Task input:

──────

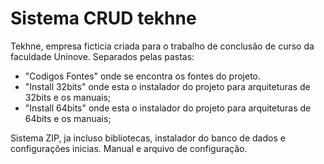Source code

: # Sistema CRUD tekhne
Tekhne, empresa ficticia criada para o trabalho de conclusão de curso da faculdade Uninove. 
Separados pelas pastas:
* "Codigos Fontes" onde se encontra os fontes do projeto.
* "Install 32bits" onde esta o instalador do projeto para arquiteturas de 32bits e os manuais;
* "Install 64bits" onde esta o instalador do projeto para arquiteturas de 64bits e os manuais;

Sistema ZIP, ja incluso bibliotecas, instalador do banco de dados e configurações inicias. Manual e arquivo de configuração.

──────

What needs to be done: Your answer should be the lines from the one that contains "Tekhne, empresa ficticia" through the last line of the material, copied exactly.

Solution for this problem:
Tekhne, empresa ficticia criada para o trabalho de conclusão de curso da faculdade Uninove. 
Separados pelas pastas:
* "Codigos Fontes" onde se encontra os fontes do projeto.
* "Install 32bits" onde esta o instalador do projeto para arquiteturas de 32bits e os manuais;
* "Install 64bits" onde esta o instalador do projeto para arquiteturas de 64bits e os manuais;

Sistema ZIP, ja incluso bibliotecas, instalador do banco de dados e configurações inicias. Manual e arquivo de configuração.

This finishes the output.